[Opening Source information section]

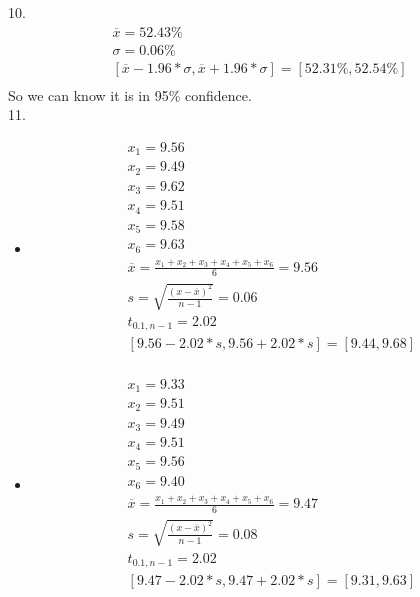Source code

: \documentclass{article}
\begin{document}
10.\begin{equation}
    \begin{multlined}
        \overline{x} = 52.43\%\\
        \sigma = 0.06\%\\
        \left[\overline{x} - 1.96*\sigma, \overline{x} + 1.96*\sigma\right] = \left[52.31\%, 52.54\%\right]\\
    \end{multlined}
\end{equation}
So we can know it is in 95\% confidence.\\
11.\begin{itemize}
    \item 
    \begin{equation}
        \begin{multlined}
            x_1 = 9.56\\
            x_2 = 9.49\\
            x_3 = 9.62\\
            x_4 = 9.51\\
            x_5 = 9.58\\
            x_6 = 9.63\\
            \overline{x} = \frac{x_1+x_2+x_3+x_4+x_5+x_6}{6} = 9.56\\
            s = \sqrt{\frac{\left(x - \overline{x}\right)^2}{n- 1}} = 0.06\\
            t_{0.1, n - 1} = 2.02\\
            \left[9.56 - 2.02 * s, 9.56 + 2.02 *s\right] = \left[9.44, 9.68\right]\\
        \end{multlined}
    \end{equation}
    \item
    \begin{equation}
        \begin{multlined}
            x_1 = 9.33\\
            x_2 = 9.51\\
            x_3 = 9.49\\
            x_4 = 9.51\\
            x_5 = 9.56\\
            x_6 = 9.40\\
            \overline{x} = \frac{x_1+x_2+x_3+x_4+x_5+x_6}{6} = 9.47\\
            s = \sqrt{\frac{\left(x - \overline{x}\right)^2}{n- 1}} = 0.08\\
            t_{0.1, n - 1} = 2.02\\
            \left[9.47 - 2.02 * s, 9.47 + 2.02 *s\right] = \left[9.31, 9.63\right]\\
        \end{multlined}
    \end{equation}
\end{itemize}
\end{document}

[Closing Source information section]

## Directions:
Return, from the material above, each line holding the string "sqrt".

## Answer below:
            s = \sqrt{\frac{\left(x - \overline{x}\right)^2}{n- 1}} = 0.06\\
            s = \sqrt{\frac{\left(x - \overline{x}\right)^2}{n- 1}} = 0.08\\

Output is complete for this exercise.